El canibalismo del Homo Antecessor no se debía a la escasez de alimentos

El canibalismo del Homo Antecessor, el homínido más antiguo de Europa del que se han identificado restos en el yacimiento de Gran Dolina, en Atapuerca, no practicaba el canibalismo por escasez de alimentos, según un estudio del Centro Nacional de Investigación Humana (CENIEH) con sede en Burgos.

En el estudio, publicado en la revista "Journal of human evolution", un grupo de científicos del CENIEH se basan en un modelo matemático que han elaborado para determinar la disponibilidad de recursos alimenticios en la sierra de Atapuerca hace 800.000 años, época en la que están datados los restos de Homo Antecessor en los que el equipo investigador de los yacimientos confirmó que practicaban el canibalismo.

En el artículo, titulado "Modeling Trophic resource availability for de first human settlers of Europe: The case of Atapuerca TD-6"("Modelo trófico de disponibilidad de recursos para los primeros pobladores humanos de Europa: El caso del nivel TD-6 en Atapuerca") concluyen que el entorno era muy rico en recursos, por lo que el canibalismo no se debía a periodos de hambruna.

El trabajo se basa en un modelo matemático que permite estimar la cantidad de recursos que podían obtenerse de manera sostenible de las poblaciones de herbívoros que se encontraban en el ecosistema de Atapuerca.

Además, incorpora la competencia con los predadores y carroñeros que también consumían este tipo de presas.

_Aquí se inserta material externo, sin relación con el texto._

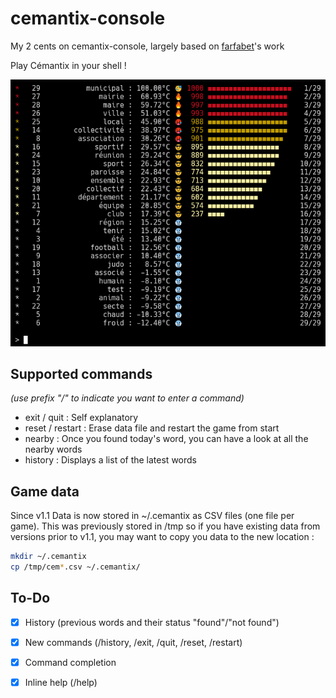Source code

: # cemantix-console
My 2 cents on cemantix-console, largely based on [farfabet](https://github.com/farfabet)'s work

Play Cémantix in your shell !

![Screenshot](doc/screenshot.png)

## Supported commands
*(use prefix "/" to indicate you want to enter a command)*
- exit / quit : Self explanatory
- reset / restart : Erase data file and restart the game from start
- nearby : Once you found today's word, you can have a look at all the nearby words
- history : Displays a list of the latest words

## Game data
Since v1.1 Data is now stored in ~/.cemantix as CSV files (one file per game). This was previously stored in /tmp so if you have existing data from versions prior to v1.1, you may want to copy you data to the new location :
```bash
mkdir ~/.cemantix
cp /tmp/cem*.csv ~/.cemantix/
```

## To-Do
- [X] History (previous words and their status "found"/"not found")
- [X] New commands (/history, /exit, /quit, /reset, /restart)
- [X] Command completion
- [X] Inline help (/help)


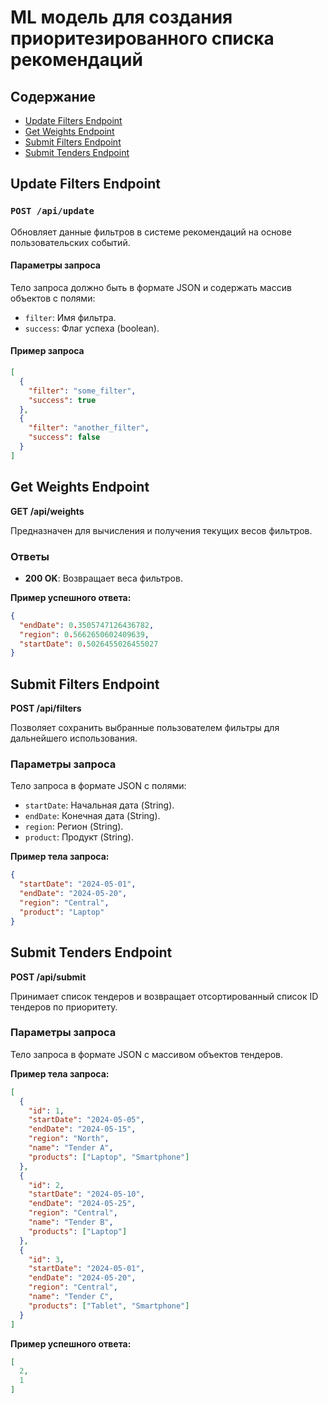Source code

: # ML модель для создания приоритезированного списка рекомендаций

## Содержание

- [Update Filters Endpoint](#update-filters-endpoint)
- [Get Weights Endpoint](#get-weights-endpoint)
- [Submit Filters Endpoint](#submit-filters-endpoint)
- [Submit Tenders Endpoint](#submit-tenders-endpoint)

## Update Filters Endpoint

### `POST /api/update`

Обновляет данные фильтров в системе рекомендаций на основе пользовательских событий.

#### Параметры запроса

Тело запроса должно быть в формате JSON и содержать массив объектов с полями:

- `filter`: Имя фильтра.
- `success`: Флаг успеха (boolean).

#### Пример запроса

```json
[
  {
    "filter": "some_filter",
    "success": true
  },
  {
    "filter": "another_filter",
    "success": false
  }
]
```
## Get Weights Endpoint
**GET /api/weights**

Предназначен для вычисления и получения текущих весов фильтров.

### Ответы
- **200 OK**: Возвращает веса фильтров.

**Пример успешного ответа:**
```json
{
  "endDate": 0.3505747126436782,
  "region": 0.5662650602409639,
  "startDate": 0.5026455026455027
}
```
## Submit Filters Endpoint
**POST /api/filters**

Позволяет сохранить выбранные пользователем фильтры для дальнейшего использования.

### Параметры запроса
Тело запроса в формате JSON с полями:
- `startDate`: Начальная дата (String).
- `endDate`: Конечная дата (String).
- `region`: Регион (String).
- `product`: Продукт (String).

**Пример тела запроса:**
```json
{
  "startDate": "2024-05-01",
  "endDate": "2024-05-20",
  "region": "Central",
  "product": "Laptop"
}
```
## Submit Tenders Endpoint
**POST /api/submit**

Принимает список тендеров и возвращает отсортированный список ID тендеров по приоритету.

### Параметры запроса
Тело запроса в формате JSON с массивом объектов тендеров.

**Пример тела запроса:**
```json
[
  {
    "id": 1,
    "startDate": "2024-05-05",
    "endDate": "2024-05-15",
    "region": "North",
    "name": "Tender A",
    "products": ["Laptop", "Smartphone"]
  },
  {
    "id": 2,
    "startDate": "2024-05-10",
    "endDate": "2024-05-25",
    "region": "Central",
    "name": "Tender B",
    "products": ["Laptop"]
  },
  {
    "id": 3,
    "startDate": "2024-05-01",
    "endDate": "2024-05-20",
    "region": "Central",
    "name": "Tender C",
    "products": ["Tablet", "Smartphone"]
  }
]
```
**Пример успешного ответа:**

```json
[
  2,
  1
]
```
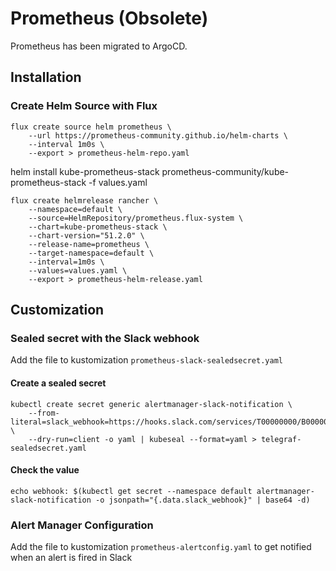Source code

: # Prometheus (Obsolete)

Prometheus has been migrated to ArgoCD.

## Installation

### Create Helm Source with Flux
```
flux create source helm prometheus \
    --url https://prometheus-community.github.io/helm-charts \
    --interval 1m0s \
    --export > prometheus-helm-repo.yaml
```


helm install kube-prometheus-stack prometheus-community/kube-prometheus-stack -f values.yaml

```
flux create helmrelease rancher \
    --namespace=default \
    --source=HelmRepository/prometheus.flux-system \
    --chart=kube-prometheus-stack \
    --chart-version="51.2.0" \
    --release-name=prometheus \
    --target-namespace=default \
    --interval=1m0s \
    --values=values.yaml \
    --export > prometheus-helm-release.yaml
```

## Customization

### Sealed secret with the Slack webhook

Add the file to kustomization `prometheus-slack-sealedsecret.yaml`

#### Create a sealed secret

```
kubectl create secret generic alertmanager-slack-notification \
    --from-literal=slack_webhook=https://hooks.slack.com/services/T00000000/B00000000/XXXXXXXXXXXXXXXXXXXXXXXX \
    --dry-run=client -o yaml | kubeseal --format=yaml > telegraf-sealedsecret.yaml
```
#### Check the value

```
echo webhook: $(kubectl get secret --namespace default alertmanager-slack-notification -o jsonpath="{.data.slack_webhook}" | base64 -d)
```

### Alert Manager Configuration

Add the file to kustomization `prometheus-alertconfig.yaml` to get notified when an alert is fired in Slack
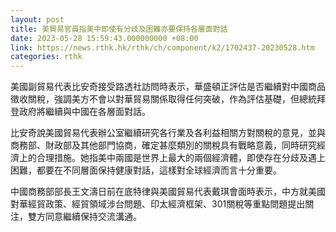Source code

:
 ```yaml
---
layout: post
title: 美貿易官員指美中即使有分歧及困難亦要保持各層面對話
date: 2023-05-28 15:59:43.000000000 +08:00
link: https://news.rthk.hk/rthk/ch/component/k2/1702437-20230528.htm
categories: rthk
---
```


美國副貿易代表比安奇接受路透社訪問時表示，華盛頓正評估是否繼續對中國商品徵收關稅，強調美方不會以對華貿易關係取得任何突破，作為評估基礎，但總統拜登政府將繼續與中國在各層面對話。

比安奇說美國貿易代表辦公室繼續研究各行業及各利益相關方對關稅的意見，並與商務部、財政部及其他部門協商，確定甚麼類別的關稅具有戰略意義，同時研究經濟上的合理措施。她指美中兩國是世界上最大的兩個經濟體，即使存在分歧及遇上困難，都要在不同層面保持健康對話，這樣對全球經濟而言十分重要。

中國商務部部長王文濤日前在底特律與美國貿易代表戴琪會面時表示，中方就美國對華經貿政策、經貿領域涉台問題、印太經濟框架、301關稅等重點問題提出關注，雙方同意繼續保持交流溝通。
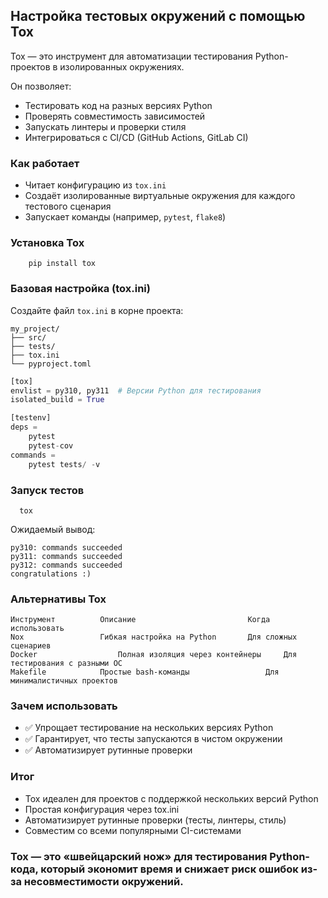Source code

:## Настройка тестовых окружений с помощью Tox
Tox — это инструмент для автоматизации тестирования Python-проектов в изолированных окружениях.

Он позволяет:
- Тестировать код на разных версиях Python
- Проверять совместимость зависимостей
- Запускать линтеры и проверки стиля
- Интегрироваться с CI/CD (GitHub Actions, GitLab CI)

### Как работает
- Читает конфигурацию из ```tox.ini```
- Создаёт изолированные виртуальные окружения для каждого тестового сценария
- Запускает команды (например, ```pytest```, ```flake8```)

### Установка Tox
```shell
    pip install tox
```
### Базовая настройка (tox.ini)
Создайте файл ```tox.ini``` в корне проекта:
```text
my_project/
├── src/
├── tests/
├── tox.ini
└── pyproject.toml
```
```python
[tox]
envlist = py310, py311  # Версии Python для тестирования
isolated_build = True

[testenv]
deps =
    pytest
    pytest-cov
commands =
    pytest tests/ -v
```
### Запуск тестов
```shell
  tox
```
Ожидаемый вывод:
```text
py310: commands succeeded
py311: commands succeeded
py312: commands succeeded
congratulations :)
```
### Альтернативы Tox
```text
Инструмент	        Описание	                     Когда использовать
Nox	                Гибкая настройка на Python	     Для сложных сценариев
Docker	                Полная изоляция через контейнеры     Для тестирования с разными ОС
Makefile	        Простые bash-команды                 Для минималистичных проектов
```
### Зачем использовать
- ✅ Упрощает тестирование на нескольких версиях Python
- ✅ Гарантирует, что тесты запускаются в чистом окружении
- ✅ Автоматизирует рутинные проверки
### Итог
- Tox идеален для проектов с поддержкой нескольких версий Python
- Простая конфигурация через tox.ini
- Автоматизирует рутинные проверки (тесты, линтеры, стиль)
- Совместим со всеми популярными CI-системами
### Tox — это «швейцарский нож» для тестирования Python-кода, который экономит время и снижает риск ошибок из-за несовместимости окружений.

Los resultados demuestran que el Homo Antecessor vivía en un entorno donde podía aprovisionarse de abundante carne y grasa a partir de los grandes mamíferos que habitaban la sierra de Atapuerca y sus inmediaciones.

Los investigadores han concluido que se puede descartar la hipótesis de que los homínidos que habitaron lo que hoy son los yacimientos de Atapuerca, en la provincia de Burgos, hace 800.000 años practicaran el canibalismo de manera habitual como consecuencia de una escasez de recursos continuada.